Kurt Tauber (1984-1988)

Professor Tauber used the position of Gaudino Scholar as a stimulator of change on campus. He led the formation of a committee whose self-defined mission was to examine critical aspects of the Williams experience, suggest changes, and see to it that the proposals receive serious consideration. In the course of its eight-semester existence, this “Gaudino Committee” researched and developed 22 proposals, 20 of which were publicly debated, defended, and submitted to the relevant college committees or administrators.

Some proposals, like the Freshman Residential Seminars, student-initiated courses, Arts and Science Fair, the international Cultural Festival, the enlargement of the Contract Major program and Related Course Listings, were accepted and, at least temporarily, institutionalized through the regular channels of College governance. Two proposals, for “Summer Project Stipends” and for “Summer Learning Experiences,” were included in the Third Century Campaign.

Professor Tauber also sought to give specific expression to aspects of Professor Gaudino’s legacy, in the form of projects that involved leadership and activism.
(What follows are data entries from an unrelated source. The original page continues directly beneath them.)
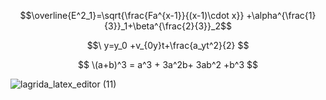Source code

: $$\overline{E^2_1}=\sqrt{\frac{Fa^{x-1}}{(x-1)\cdot x}} +\alpha^{\frac{1}{3}}_1+\beta^{\frac{2}{3}}_2$$

$$\ y=y_0 +v_{0y}t+\frac{a_yt^2}{2} $$

$$ \(a+b)^3 = a^3 + 3a^2b+ 3ab^2 +b^3 $$

![lagrida_latex_editor (11)](https://user-images.githubusercontent.com/114712988/201249789-da166332-f0dc-4778-b255-7d76ba90384c.png)
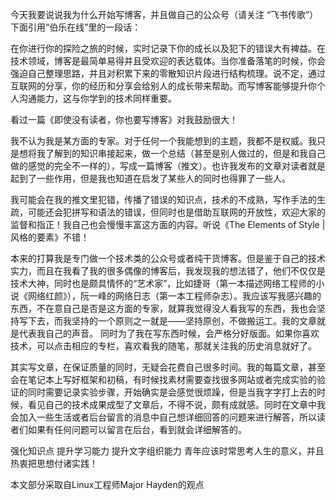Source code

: 今天我要说说我为什么开始写博客，并且做自己的公众号（请关注 “飞书传歌”） 
下面引用“伯乐在线”里的一段话：

在你进行你的探险之旅的时候，实时记录下你的成长以及犯下的错误大有裨益。在技术领域，博客是最简单易得并且受欢迎的表达载体。当你准备落笔的时候，你会强迫自己整理思路，并且对积累下来的零散知识片段进行结构梳理。说不定，通过互联网的分享，你的经历和分享会给别人的成长带来帮助。而写博客能够提升你个人沟通能力，这与你学到的技术同样重要。

看过一篇《即使没有读者，你也要写博客》对我鼓励很大！

我不认为我是某方面的专家。对于任何一个我能想到的主题，我都不是权威。我只是想将我了解到的知识串接起来，做一个总结（甚至是别人做过的，但是和我自己做的感觉的完全不一样的），写成一篇博客（推文）。也许我发布的文章对读者就是起到了一些作用，但是我也知道在启发了某些人的同时也得罪了一些人。

我可能会在我的推文里犯错，传播了错误的知识点，技术的不成熟，写作手法的生疏，可能还会犯拼写和语法的错误，但同时也是借助互联网的开放性，欢迎大家的监督和指正！我自己也会慢慢丰富这方面的内容。听说《The Elements of Style |风格的要素》不错！

本来的打算我是专门做一个技术类的公众号或者纯干货博客。但是鉴于自己的技术实力，而且在我看了我的很多偶像的博客后，我发现我的想法错了，他们不仅仅是技术大神，同时也是颇具情怀的“艺术家”，比如捷哥（第一本描述网络工程师的小说《网络红颜》），阮一峰的网络日志（第一本工程师杂志）。我应该写我感兴趣的东西，不在意自己是否是这方面的专家，就算我觉得没人看我写的东西，我也会坚持写下去，而我坚持的一个原则之一就是——坚持原创，不做搬运工。我的文章就是代表我自己的声音。 
同时为了我在写东西时候，会严格分好版面。如果你喜欢技术，可以点击相应的专栏，喜欢看我的随笔，那就关注我的历史消息就好了。

其实写文章，在保证质量的同时，无疑会花费自己很多时间。我的每篇文章，甚至会在笔记本上写好框架和初稿，有时候找素材需要查找很多网站或者完成实验的验证的同时需要记录实验步骤，开始确实是会感觉很烦躁，但是当我字字打上去的时候，看见自己的技术成果成型了文章后，不得不说，颇有成就感。同时在文章中我会加入一些生活或者后台留言的消息中自己想详细回答的问题来进行解答，所以读者们如果有任何问题可以留言在后台，看到就会详细解答的。

强化知识点
提升学习能力
提升文字组织能力
青年应该时常思考人生的意义，并且热衷把思想付诸实践！

本文部分采取自Linux工程师Major Hayden的观点
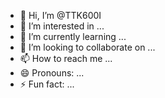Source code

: - 👋 Hi, I’m @TTK600I
- 👀 I’m interested in ...
- 🌱 I’m currently learning ...
- 💞️ I’m looking to collaborate on ...
- 📫 How to reach me ...
- 😄 Pronouns: ...
- ⚡ Fun fact: ...

<!---
TTK600I/TTK600I is a ✨ special ✨ repository because its `README.md` (this file) appears on your GitHub profile.
You can click the Preview link to take a look at your changes.
--->
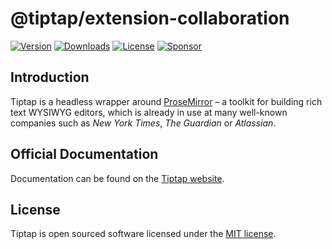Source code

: # @tiptap/extension-collaboration

[![Version](https://img.shields.io/npm/v/@tiptap/extension-collaboration.svg?label=version)](https://www.npmjs.com/package/@tiptap/extension-collaboration)
[![Downloads](https://img.shields.io/npm/dm/@tiptap/extension-collaboration.svg)](https://npmcharts.com/compare/tiptap?minimal=true)
[![License](https://img.shields.io/npm/l/@tiptap/extension-collaboration.svg)](https://www.npmjs.com/package/@tiptap/extension-collaboration)
[![Sponsor](https://img.shields.io/static/v1?label=Sponsor&message=%E2%9D%A4&logo=GitHub)](https://github.com/sponsors/ueberdosis)

## Introduction

Tiptap is a headless wrapper around [ProseMirror](https://ProseMirror.net) – a toolkit for building rich text WYSIWYG editors, which is already in use at many well-known companies such as _New York Times_, _The Guardian_ or _Atlassian_.

## Official Documentation

Documentation can be found on the [Tiptap website](https://tiptap.dev).

## License

Tiptap is open sourced software licensed under the [MIT license](https://github.com/ueberdosis/tiptap/blob/main/LICENSE.md).
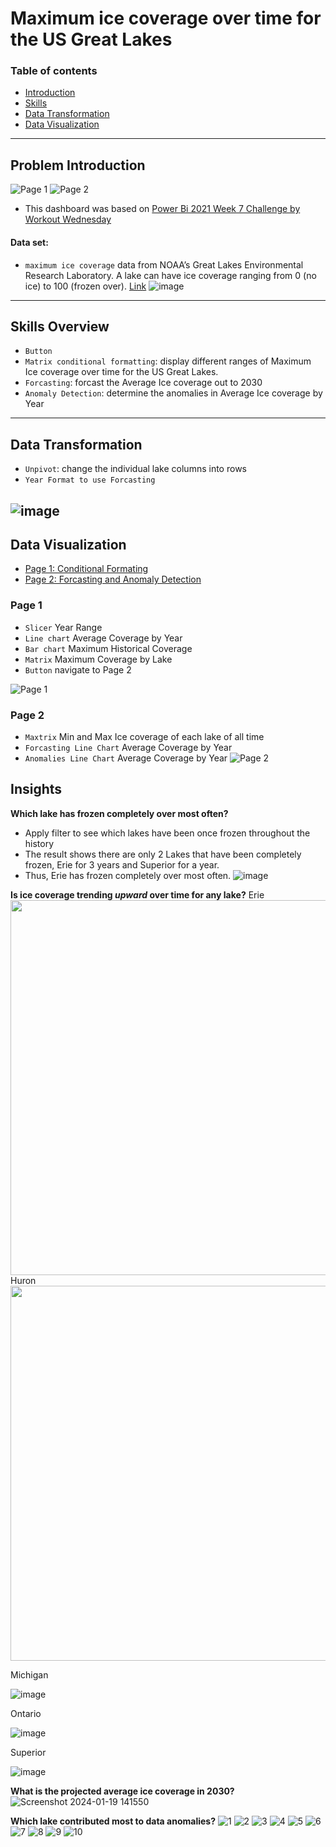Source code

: # Maximum ice coverage over time for the US Great Lakes
### Table of contents
- [Introduction](#problem-introduction)
- [Skills](#skills-applied)
- [Data Transformation](#data-transformation)
- [Data Visualization](#data-visualization)
---
## Problem Introduction
![Page 1](https://github.com/chile2706/PowerBI/assets/147631781/60e6a7d3-5b39-45ec-96fd-411cb18218b6)
![Page 2](https://github.com/chile2706/PowerBI/assets/147631781/20359b59-61a0-466e-a7f8-c0d476d859a1)



* This dashboard was based on [Power Bi 2021 Week 7 Challenge by Workout Wednesday](https://workout-wednesday.com/pbi-2021-w07/)
#### Data set:
* `maximum ice coverage` data from NOAA’s Great Lakes Environmental Research Laboratory. A lake can have ice coverage ranging from 0 (no ice) to 100 (frozen over). [Link](https://data.world/dataveld/wow2021week07)
![image](https://github.com/chile2706/PowerBI/assets/147631781/6e1ac355-4084-4184-85b2-73bb81365bac)

---
## Skills Overview
* `Button`
* `Matrix conditional formatting`: display different ranges of Maximum Ice coverage over time for the US Great Lakes.
* `Forcasting`: forcast the Average Ice coverage out to 2030
* `Anomaly Detection`: determine the anomalies in Average Ice coverage by Year

---
## Data Transformation
* `Unpivot`: change the individual lake columns into rows
* `Year Format to use Forcasting`

![image](https://github.com/chile2706/PowerBI/assets/147631781/a7c9966b-b871-4680-8f42-fe713a0554f4)
---
## Data Visualization
* [Page 1: Conditional Formating](#page-1)
* [Page 2: Forcasting and Anomaly Detection](#page-2)
### Page 1
- `Slicer` Year Range
- `Line chart` Average Coverage by Year
- `Bar chart` Maximum Historical Coverage
- `Matrix` Maximum Coverage by Lake
- `Button` navigate to Page 2
  
![Page 1](https://github.com/chile2706/PowerBI/assets/147631781/60e6a7d3-5b39-45ec-96fd-411cb18218b6)


### Page 2
- `Maxtrix` Min and Max Ice coverage of each lake of all time
- `Forcasting Line Chart` Average Coverage by Year
- `Anomalies Line Chart` Average Coverage by Year
![Page 2](https://github.com/chile2706/PowerBI/assets/147631781/20359b59-61a0-466e-a7f8-c0d476d859a1)

## Insights
**Which lake has frozen completely over most often?**
- Apply filter to see which lakes have been once frozen throughout the history
- The result shows there are only 2 Lakes that have been completely frozen, Erie for 3 years and Superior for a year.
- Thus, Erie has frozen completely over most often.
![image](https://github.com/chile2706/PowerBI/assets/147631781/6666126f-e298-42ee-b3fa-82498c547fbe)


**Is ice coverage trending *upward* over time for any lake?**
Erie <img width = 600 src= "https://github.com/chile2706/PowerBI/assets/147631781/3067a3f7-76ff-4aaa-b942-85f0aeeb3cb3">
Huron <img width = 600 src= "https://github.com/chile2706/PowerBI/assets/147631781/5ce66f9f-6d31-4843-a795-c099d911cd7c">

Michigan

![image](https://github.com/chile2706/PowerBI/assets/147631781/bbb9a6f2-f8fa-42bd-9c98-974cd5101232)

Ontario

![image](https://github.com/chile2706/PowerBI/assets/147631781/13d6d527-b110-4230-aad1-34fa27d34d89)

Superior

![image](https://github.com/chile2706/PowerBI/assets/147631781/a31d94aa-1f21-4b2e-8381-b1b54fb2c4f3)

**What is the projected average ice coverage in 2030?**
![Screenshot 2024-01-19 141550](https://github.com/chile2706/PowerBI/assets/147631781/95030256-7873-4e60-804e-6b6f420dfe5a)


**Which lake contributed most to data anomalies?**
![1](https://github.com/chile2706/PowerBI/assets/147631781/d61ec300-7ad7-4a9a-9209-d7c9bfb9a6c4)
![2](https://github.com/chile2706/PowerBI/assets/147631781/0a4dd4ba-f7bf-45b4-bc94-782ebbee00d9)
![3](https://github.com/chile2706/PowerBI/assets/147631781/48c45ae1-617e-4cbb-85cd-b615e70a971e)
![4](https://github.com/chile2706/PowerBI/assets/147631781/42bcb0c0-7d24-4061-a216-f41d641c3f8f)
![5](https://github.com/chile2706/PowerBI/assets/147631781/91f20d19-d289-4eb7-95c5-52c1d07e6ca5)
![6](https://github.com/chile2706/PowerBI/assets/147631781/25764b71-2e71-4025-b0c5-fbfe7674566d)
![7](https://github.com/chile2706/PowerBI/assets/147631781/e52c79df-941b-4957-b675-b1f2677b3b4f)
![8](https://github.com/chile2706/PowerBI/assets/147631781/a1801ab8-97fd-4890-8e77-74ca28835037)
![9](https://github.com/chile2706/PowerBI/assets/147631781/f3247258-d921-4468-a990-638f89c4f789)
![10](https://github.com/chile2706/PowerBI/assets/147631781/6c318576-7048-445e-802a-aabc785ee0c1)



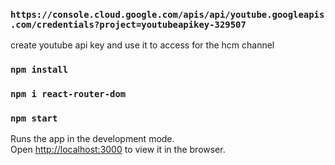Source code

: ### `https://console.cloud.google.com/apis/api/youtube.googleapis.com/credentials?project=youtubeapikey-329507 `
create youtube api key and use it to access  for the hcm channel


### `npm install`

### `npm i react-router-dom`

### `npm start`

Runs the app in the development mode.<br>
Open [http://localhost:3000](http://localhost:3000) to view it in the browser.

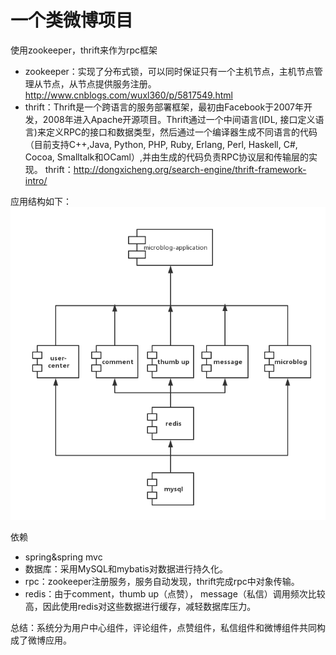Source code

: # 一个类微博项目
使用zookeeper，thrift来作为rpc框架
- zookeeper：实现了分布式锁，可以同时保证只有一个主机节点，主机节点管理从节点，从节点提供服务注册。
http://www.cnblogs.com/wuxl360/p/5817549.html
- thrift：Thrift是一个跨语言的服务部署框架，最初由Facebook于2007年开发，2008年进入Apache开源项目。Thrift通过一个中间语言(IDL, 接口定义语言)来定义RPC的接口和数据类型，然后通过一个编译器生成不同语言的代码（目前支持C++,Java, Python, PHP, Ruby, Erlang, Perl, Haskell, C#, Cocoa, Smalltalk和OCaml）,并由生成的代码负责RPC协议层和传输层的实现。
thrift：http://dongxicheng.org/search-engine/thrift-framework-intro/

应用结构如下：
![img/struct.png](img/struct.png)

依赖
- spring&spring mvc
- 数据库：采用MySQL和mybatis对数据进行持久化。
- rpc：zookeeper注册服务，服务自动发现，thrift完成rpc中对象传输。
- redis：由于comment，thumb up（点赞）， message（私信）调用频次比较高，因此使用redis对这些数据进行缓存，减轻数据库压力。

总结：系统分为用户中心组件，评论组件，点赞组件，私信组件和微博组件共同构成了微博应用。

<!--参考知识-->
<!--mybatis http://blog.csdn.net/column/details/mybatis-principle.html?page=1-->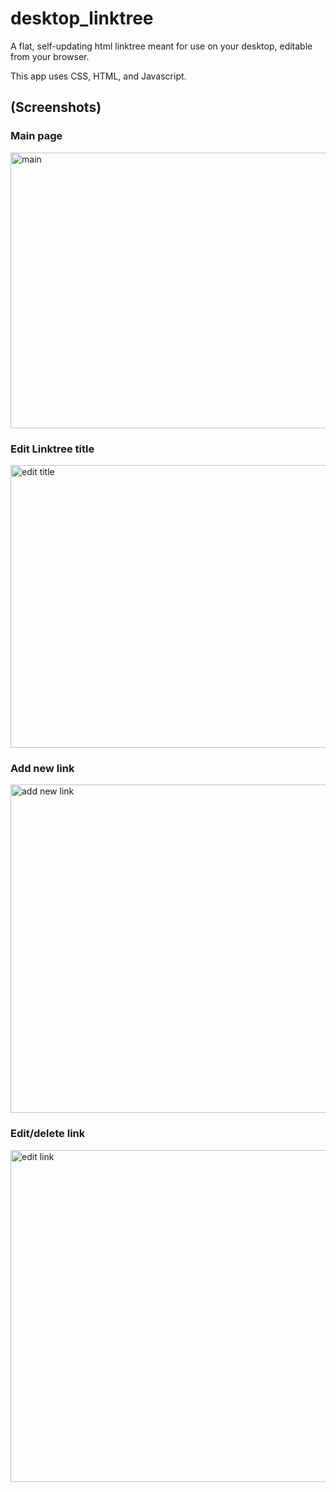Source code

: # desktop_linktree
A flat, self-updating html linktree meant for use on your desktop, editable from your browser.

This app uses CSS, HTML, and Javascript.

## (Screenshots)








### Main page
<img width="754" height="441" alt="main" src="https://github.com/user-attachments/assets/d125db27-52cc-4b0a-aa04-3300e3887e2b" />

### Edit Linktree title
<img width="698" height="452" alt="edit title" src="https://github.com/user-attachments/assets/3f2046e3-22bf-4e5c-be56-2ba589822968" />


### Add new link 
<img width="617" height="525" alt="add new link" src="https://github.com/user-attachments/assets/5cc670a7-5569-4f90-bfdc-237dd2204704" />

### Edit/delete link
<img width="677" height="531" alt="edit link" src="https://github.com/user-attachments/assets/dcb19cde-9200-4c76-b7e8-76f4c084eddb" />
The most ambitious of these was the “Gaudino Project on Student Leadership and Nonviolent Alternatives,” out of which was to grow the Center for Common Security and “LEAD USA.” The student leaders of this project became the teachers of a successful Winter Study course, entitled “Pedagogy for Empowerment.”

The third student-organized enterprise was a series of “Gaudino Roundtables,” which stimulated significant discussion for two consecutive years.

Early in 1988, Professor Tauber also persuaded Professor Philip Kassinitz, a specialist in the sociology of race and ethnicity, to offer an experimental “Williams-in-New-York” course in the Winter Study Period 1989.